Vorlage Anfrage der Fraktion DIE LINKE.
Einsatz von Derivaten für das Zinsmanagement bei Kassenkrediten (DS 08-0290/1)

Zurück nach Berlin. Frau Merkel erwähnte noch – gewiss in enger Absprache mit ihrem Finanzminister:

„Ein Abrücken von der Konsolidierungspolitik
wäre gerade jetzt das völlig falsche Signal.“

Na dann: viel Spaß!
Bis zum letzten Wochenende hatten viele den Eindruck (der sich bei der zitierten Zwischenruferin bis gestern wohl immer noch nicht verflüchtigen konnte), die Finanzkrise treffe zunächst einmal diejenigen, die es „verdient haben“, dann eventuell noch den ein oder anderen unaufmerksamen Sparer. Nun wurde gestern gemeldet, dass bei Opel erst einmal ein paar Wochen Pause ist, dass bei Ford - in Saarlouis, seit 1961 (wieder) deutsch - erst einmal alle, die nicht zur „Stammbelegschaft“ gehören, gefeuert worden sind, und dass sich Auto-Wissenschaftler Ferdinand Dudenhöffer mit der Prognose zitieren lässt:

"Es wird alle treffen"

Die größte Bank der Welt, die Bank of America, meldet einen dramatischen Gewinneinbruch; der IWF schätzt die bislang durch die Finanzkrise angehäuften Verluste auf 1400 Milliarden.
Okay, ich will sachlich bleiben: Dollar, nicht Euro. Gott sei Dank! Und ich will auch keineswegs den Eindruck erwecken, dass ich der Auffassung sei, diesmal sei es aber wirklich so weit, dass dem Kapitalismus das Totenglöcklein läute.
Er hat - mal wieder, das gehört dazu - einen Kollaps. Diesmal, gerade weil es zu lange zu gut gelaufen ist, einen besonders schweren - mal wieder. Deshalb hat er (der Kapitalismus) diesmal eine besonders lang andauernde, sehr stark einschneidende Krise. Und danach, wie von unsichtbarer Hand geheilt, ist er wieder quicklebendig. Er, der Kapitalismus. Bedauerlicherweise haben wir, bedauerlicherweise wir alle, damit jetzt einige Jahre zu tun.

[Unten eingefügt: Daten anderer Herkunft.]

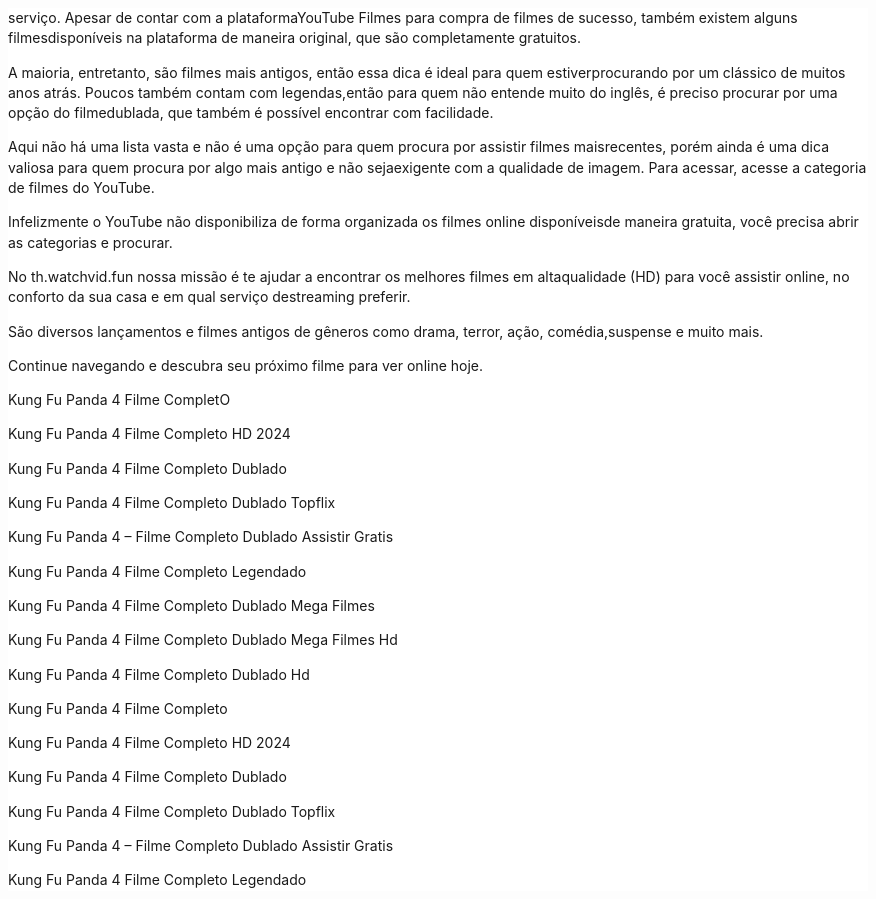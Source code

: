 serviço. Apesar de contar com a plataformaYouTube Filmes para
compra de filmes de sucesso, também existem alguns
filmesdisponíveis na plataforma de maneira original, que são
completamente gratuitos.

A maioria, entretanto, são filmes mais antigos, então essa dica é
ideal para quem estiverprocurando por um clássico de muitos anos
atrás. Poucos também contam com legendas,então para quem não
entende muito do inglês, é preciso procurar por uma opção do
filmedublada, que também é possível encontrar com facilidade.

Aqui não há uma lista vasta e não é uma opção para quem procura
por assistir filmes maisrecentes, porém ainda é uma dica valiosa
para quem procura por algo mais antigo e não sejaexigente com a
qualidade de imagem. Para acessar, acesse a categoria de filmes do
YouTube.

Infelizmente o YouTube não disponibiliza de forma organizada os
filmes online disponíveisde maneira gratuita, você precisa abrir as
categorias e procurar.

No th.watchvid.fun nossa missão é te ajudar a encontrar os
melhores filmes em altaqualidade (HD) para você assistir online, no
conforto da sua casa e em qual serviço destreaming preferir.

São diversos lançamentos e filmes antigos de gêneros como drama,
terror, ação, comédia,suspense e muito mais.

Continue navegando e descubra seu próximo filme para ver online
hoje.

Kung Fu Panda 4 Filme CompletO

Kung Fu Panda 4 Filme Completo HD 2024

Kung Fu Panda 4 Filme Completo Dublado

Kung Fu Panda 4 Filme Completo Dublado Topflix

Kung Fu Panda 4 – Filme Completo Dublado Assistir Gratis

Kung Fu Panda 4 Filme Completo Legendado

Kung Fu Panda 4 Filme Completo Dublado Mega Filmes

Kung Fu Panda 4 Filme Completo Dublado Mega Filmes Hd

Kung Fu Panda 4 Filme Completo Dublado Hd

Kung Fu Panda 4 Filme Completo

Kung Fu Panda 4 Filme Completo HD 2024

Kung Fu Panda 4 Filme Completo Dublado

Kung Fu Panda 4 Filme Completo Dublado Topflix

Kung Fu Panda 4 – Filme Completo Dublado Assistir Gratis

Kung Fu Panda 4 Filme Completo Legendado
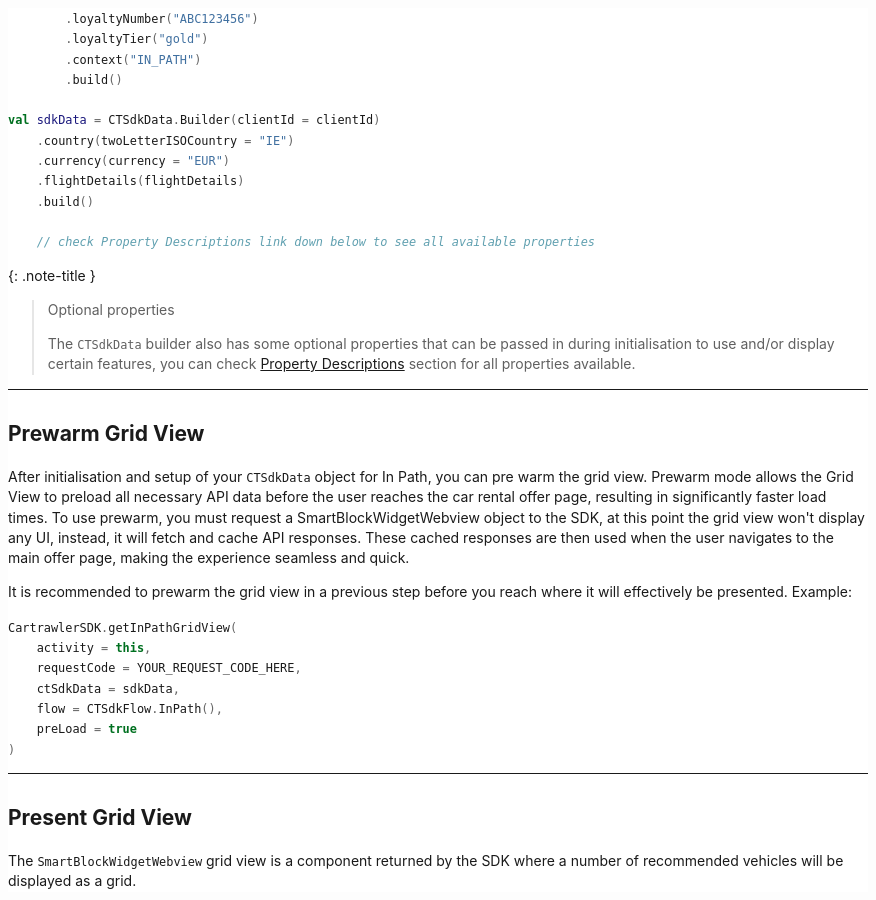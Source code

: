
 ```kotlin
        .loyaltyNumber("ABC123456")
        .loyaltyTier("gold")
        .context("IN_PATH")
        .build()

val sdkData = CTSdkData.Builder(clientId = clientId)
    .country(twoLetterISOCountry = "IE")
    .currency(currency = "EUR")
    .flightDetails(flightDetails)
    .build()
    
    // check Property Descriptions link down below to see all available properties
```

{: .note-title }
> Optional properties
>
> The `CTSdkData` builder also has some optional properties that can be passed in during initialisation to use and/or display certain features, you can check
<a href="/docs/android/inpath-gridview/property-descriptions/" target="_blank">Property Descriptions</a> section for all properties available.

---

## Prewarm Grid View

After initialisation and setup of your `CTSdkData` object for In Path, you can pre warm the grid view. 
Prewarm mode allows the Grid View to preload all necessary API data before the user reaches the car rental offer page, resulting in significantly faster load times. 
To use prewarm, you must request a SmartBlockWidgetWebview object to the SDK, at this point the grid view won't display any UI, instead, it will fetch and cache API responses. These cached responses are then used when the user navigates to the main offer page, making the experience seamless and quick.

It is recommended to prewarm the grid view in a previous step before you reach where it will effectively be presented. Example:

```kotlin
CartrawlerSDK.getInPathGridView(
    activity = this,
    requestCode = YOUR_REQUEST_CODE_HERE,
    ctSdkData = sdkData,
    flow = CTSdkFlow.InPath(),
    preLoad = true
)
```

---

## Present Grid View
The `SmartBlockWidgetWebview` grid view is a component returned by the SDK where a number of recommended vehicles will be displayed as a grid.
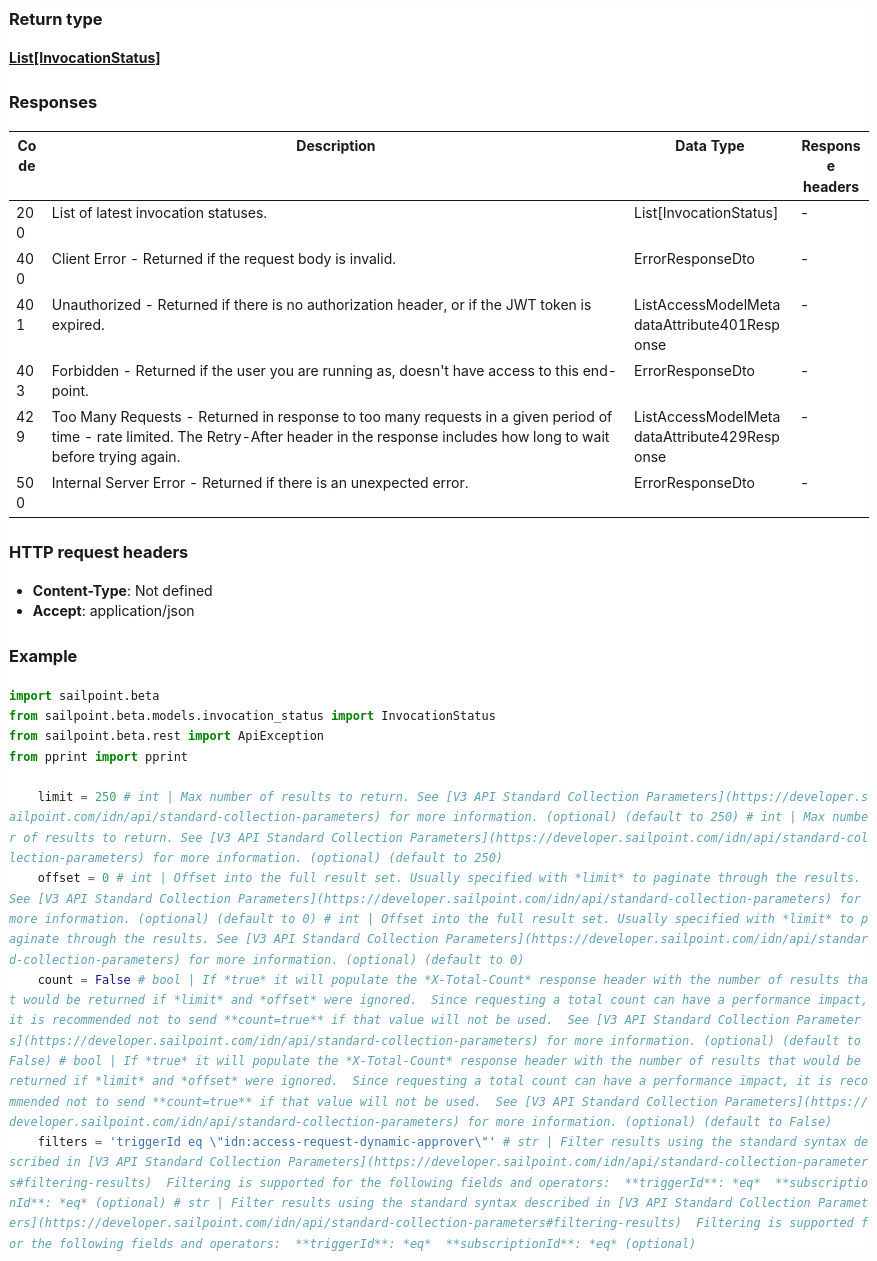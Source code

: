 ### Return type
[**List[InvocationStatus]**](../models/invocation-status)

### Responses
Code | Description  | Data Type | Response headers |
------------- | ------------- | ------------- |------------------|
200 | List of latest invocation statuses. | List[InvocationStatus] |  -  |
400 | Client Error - Returned if the request body is invalid. | ErrorResponseDto |  -  |
401 | Unauthorized - Returned if there is no authorization header, or if the JWT token is expired. | ListAccessModelMetadataAttribute401Response |  -  |
403 | Forbidden - Returned if the user you are running as, doesn&#39;t have access to this end-point. | ErrorResponseDto |  -  |
429 | Too Many Requests - Returned in response to too many requests in a given period of time - rate limited. The Retry-After header in the response includes how long to wait before trying again. | ListAccessModelMetadataAttribute429Response |  -  |
500 | Internal Server Error - Returned if there is an unexpected error. | ErrorResponseDto |  -  |

### HTTP request headers
 - **Content-Type**: Not defined
 - **Accept**: application/json

### Example

```python
import sailpoint.beta
from sailpoint.beta.models.invocation_status import InvocationStatus
from sailpoint.beta.rest import ApiException
from pprint import pprint

    limit = 250 # int | Max number of results to return. See [V3 API Standard Collection Parameters](https://developer.sailpoint.com/idn/api/standard-collection-parameters) for more information. (optional) (default to 250) # int | Max number of results to return. See [V3 API Standard Collection Parameters](https://developer.sailpoint.com/idn/api/standard-collection-parameters) for more information. (optional) (default to 250)
    offset = 0 # int | Offset into the full result set. Usually specified with *limit* to paginate through the results. See [V3 API Standard Collection Parameters](https://developer.sailpoint.com/idn/api/standard-collection-parameters) for more information. (optional) (default to 0) # int | Offset into the full result set. Usually specified with *limit* to paginate through the results. See [V3 API Standard Collection Parameters](https://developer.sailpoint.com/idn/api/standard-collection-parameters) for more information. (optional) (default to 0)
    count = False # bool | If *true* it will populate the *X-Total-Count* response header with the number of results that would be returned if *limit* and *offset* were ignored.  Since requesting a total count can have a performance impact, it is recommended not to send **count=true** if that value will not be used.  See [V3 API Standard Collection Parameters](https://developer.sailpoint.com/idn/api/standard-collection-parameters) for more information. (optional) (default to False) # bool | If *true* it will populate the *X-Total-Count* response header with the number of results that would be returned if *limit* and *offset* were ignored.  Since requesting a total count can have a performance impact, it is recommended not to send **count=true** if that value will not be used.  See [V3 API Standard Collection Parameters](https://developer.sailpoint.com/idn/api/standard-collection-parameters) for more information. (optional) (default to False)
    filters = 'triggerId eq \"idn:access-request-dynamic-approver\"' # str | Filter results using the standard syntax described in [V3 API Standard Collection Parameters](https://developer.sailpoint.com/idn/api/standard-collection-parameters#filtering-results)  Filtering is supported for the following fields and operators:  **triggerId**: *eq*  **subscriptionId**: *eq* (optional) # str | Filter results using the standard syntax described in [V3 API Standard Collection Parameters](https://developer.sailpoint.com/idn/api/standard-collection-parameters#filtering-results)  Filtering is supported for the following fields and operators:  **triggerId**: *eq*  **subscriptionId**: *eq* (optional)
```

Sie sehen mir nach, dass ich mich nicht in der Lage sehe, genau zu prognostizieren, wie heftig es kommen wird. Begnügen Sie sich einfach damit zu wissen (denn die Prognose stammt ja nicht allein von mir): so heftig wie dieses Mal hat es noch keiner von uns erlebt. Keiner von uns, der / die ohne Visum nach Israel einreisen darf. Mindestens.

Werner Jurga, 08.10.2008

 

 

Albert Einstein:

"Ich bin davon überzeugt, dass es nur einen Weg gibt, diese Übel [des Kapitalismus] loszuwerden, nämlich den, ein sozialistisches Wirtschaftssystem zu etablieren, begleitet von einem Bildungssystem, das sich an sozialen Zielsetzungen orientiert." - in der Zeitschrift "Monthly Review" Nr. 1, "Why Socialism", Mai 1949 -

(Original engl.: "I am convinced there is only one way to eliminate these grave evils, namely through the establishment of a socialist economy, accompanied by an educational system which would be oriented toward social goals. In such an economy, the means of production are owned by society itself and are utilized in a planned.”